Church Rock is a solitary column of sandstone in southern Utah along the eastern side of U.S. Route 191,[1] near the entrance to the Needles District of Canyonlands National Park.
With majestic Colorado and Green River canyons, Canyonlands, this 200 foot roadside oddity near Monticello is called Church Rock. It seldom attracts more than a casual glance as visitors head toward Newspaper Rock State Historic Monument and the Needles district or drive between Moab and Monticello.

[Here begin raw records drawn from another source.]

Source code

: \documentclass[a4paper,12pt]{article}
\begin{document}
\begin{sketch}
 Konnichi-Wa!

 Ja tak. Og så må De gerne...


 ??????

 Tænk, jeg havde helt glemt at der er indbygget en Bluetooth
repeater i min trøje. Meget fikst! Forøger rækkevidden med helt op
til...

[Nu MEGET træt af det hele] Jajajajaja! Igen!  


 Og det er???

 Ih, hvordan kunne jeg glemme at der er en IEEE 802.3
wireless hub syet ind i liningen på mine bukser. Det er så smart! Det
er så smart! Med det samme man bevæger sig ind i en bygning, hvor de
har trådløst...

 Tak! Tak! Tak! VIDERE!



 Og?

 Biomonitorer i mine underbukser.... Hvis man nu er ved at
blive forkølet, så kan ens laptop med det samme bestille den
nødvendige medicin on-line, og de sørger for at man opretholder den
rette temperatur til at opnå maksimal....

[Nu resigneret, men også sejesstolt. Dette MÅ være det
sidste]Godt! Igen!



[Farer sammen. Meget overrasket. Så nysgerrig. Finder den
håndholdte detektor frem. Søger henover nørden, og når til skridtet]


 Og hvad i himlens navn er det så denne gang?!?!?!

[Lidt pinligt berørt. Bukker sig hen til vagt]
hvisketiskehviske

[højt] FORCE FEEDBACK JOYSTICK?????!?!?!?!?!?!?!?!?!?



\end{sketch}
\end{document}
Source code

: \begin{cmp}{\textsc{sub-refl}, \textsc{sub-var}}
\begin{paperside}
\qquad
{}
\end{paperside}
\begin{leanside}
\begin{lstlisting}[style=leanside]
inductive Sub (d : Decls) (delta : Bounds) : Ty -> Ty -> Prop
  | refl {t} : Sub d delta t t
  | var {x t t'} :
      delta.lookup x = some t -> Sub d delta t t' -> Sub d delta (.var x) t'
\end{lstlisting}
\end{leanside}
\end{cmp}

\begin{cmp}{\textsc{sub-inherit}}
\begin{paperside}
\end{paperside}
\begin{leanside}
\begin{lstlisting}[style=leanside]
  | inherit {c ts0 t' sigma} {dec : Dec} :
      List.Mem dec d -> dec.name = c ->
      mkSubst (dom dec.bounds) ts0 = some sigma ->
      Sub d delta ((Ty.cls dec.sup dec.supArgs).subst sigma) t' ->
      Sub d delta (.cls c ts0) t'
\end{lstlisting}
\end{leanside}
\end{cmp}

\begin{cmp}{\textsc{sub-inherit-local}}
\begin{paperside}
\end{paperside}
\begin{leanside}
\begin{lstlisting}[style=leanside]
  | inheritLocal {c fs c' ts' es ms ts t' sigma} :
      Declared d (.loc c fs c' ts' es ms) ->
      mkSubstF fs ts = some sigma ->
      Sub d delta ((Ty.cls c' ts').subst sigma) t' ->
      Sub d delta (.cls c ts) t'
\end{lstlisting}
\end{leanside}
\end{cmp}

One of the interesting pages of 1930’s myths tells about Church Rock, and how the gumdrop shaped rock earned its name. The story is that Marie Ogden’s Home of the Truth, an Utopian community, was erroneously responsible. Ogden was a spiritualist during the 20’s, giving lectures across the U.S. on spiritualism, until she came to San Juan County, Utah. She allegedly called San Juan County and Church Rock “the spiritual center of the universe.” With a small band of followers, Ogden’s group moved onto a tract of barren land along Utah’s Route 211 in 1933, calling it the “Home of Truth.” Members turned all their worldly goods to Ogden to join her Home of Truth, abiding by a strict code of conduct, were expected to work for the common goals of the settlement. Women tended to the domestic chores and men worked the arid farm acreage. Not far from Church Rock are the remains of Ogden’s ghost town. A few buildings and a small cemetery are all that remain of the Home of the Truth community, found on a ridge called Photograph Gap. After the community broke up, Ogden stayed in Monticello and became the owner and publisher of the community newspaper, The San Juan Record, in the 1940s. She died in the 1975 and is buried in Blanding.